Preah Khan (Royal Sword) is a temple at Angkor, built in the 12th century for King Jayavarman VII to honor his father. It is located northeast of Angkor Thom and just west of the Jayatataka baray, with which it was associated. It was the centre of a substantial organisation, with almost 100,000 officials and servants.
The temple is flat in design, with a basic plan of successive rectangular galleries around a Buddhist sanctuary complicated by Hindu satellite temples and numerous later additions. Like the nearby Ta Prohm, Preah Khan has been left largely unrestored, with numerous trees and other vegetation growing among the ruins.
Originally dedicated to Hindu deities, it was reconsecrated to Mahayana Buddhist worship during a monumental reconstruction undertaken by Jayavarman VII in the late 12th and early 13th centuries. The central structure, which included libraries and a pond for ablutions, has been devastated by looting in recent years.
As recently as the mid-1990s, it was thought to be in reasonable shape, but some time in the second half of the decade thieves arrived seeking buried statues under each prang (temple tower). Assaulted with pneumatic drills and mechanical diggers, the ancient temple never stood a chance and many of the towers simply collapsed in on themselves, leaving the depressing mess we see today.

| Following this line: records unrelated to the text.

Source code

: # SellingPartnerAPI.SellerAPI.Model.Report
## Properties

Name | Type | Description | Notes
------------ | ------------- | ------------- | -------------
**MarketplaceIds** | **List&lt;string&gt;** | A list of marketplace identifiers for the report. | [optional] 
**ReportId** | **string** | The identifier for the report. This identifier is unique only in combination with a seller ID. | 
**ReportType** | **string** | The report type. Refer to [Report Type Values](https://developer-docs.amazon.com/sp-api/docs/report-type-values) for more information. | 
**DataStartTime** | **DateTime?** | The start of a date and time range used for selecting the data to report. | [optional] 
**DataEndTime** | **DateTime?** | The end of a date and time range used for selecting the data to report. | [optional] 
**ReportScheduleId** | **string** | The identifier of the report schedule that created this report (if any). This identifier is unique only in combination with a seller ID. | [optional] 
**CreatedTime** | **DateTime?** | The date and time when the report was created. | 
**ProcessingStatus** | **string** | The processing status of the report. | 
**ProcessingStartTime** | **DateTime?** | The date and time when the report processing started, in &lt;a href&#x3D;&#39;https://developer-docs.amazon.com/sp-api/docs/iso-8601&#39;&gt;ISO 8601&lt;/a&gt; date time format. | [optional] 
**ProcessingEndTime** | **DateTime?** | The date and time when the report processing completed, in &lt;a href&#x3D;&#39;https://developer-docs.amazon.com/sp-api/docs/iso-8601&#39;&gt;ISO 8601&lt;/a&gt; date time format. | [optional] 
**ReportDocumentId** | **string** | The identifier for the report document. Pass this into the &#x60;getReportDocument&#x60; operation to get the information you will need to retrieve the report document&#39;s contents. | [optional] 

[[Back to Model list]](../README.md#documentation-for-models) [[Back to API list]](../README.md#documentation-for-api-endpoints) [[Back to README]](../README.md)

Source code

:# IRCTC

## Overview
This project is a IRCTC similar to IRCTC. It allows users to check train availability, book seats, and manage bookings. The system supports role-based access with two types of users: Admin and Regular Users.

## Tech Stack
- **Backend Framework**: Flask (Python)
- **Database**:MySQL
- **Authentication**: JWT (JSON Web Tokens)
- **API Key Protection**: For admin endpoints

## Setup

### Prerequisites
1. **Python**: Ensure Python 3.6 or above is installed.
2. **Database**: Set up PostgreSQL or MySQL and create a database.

Once again, a temple that had survived so much couldn't stand the onslaught of the 20th century and its all-consuming appetites. Among the carvings found at Preah Khan was the bust of Jayavarman now in Phnom Penh's National Museum and widely copied as a souvenir for tourists. The body of the statue was discovered a few years ago by locals who alerted authorities, making it possible for a joyous reunion of head and body in 1999.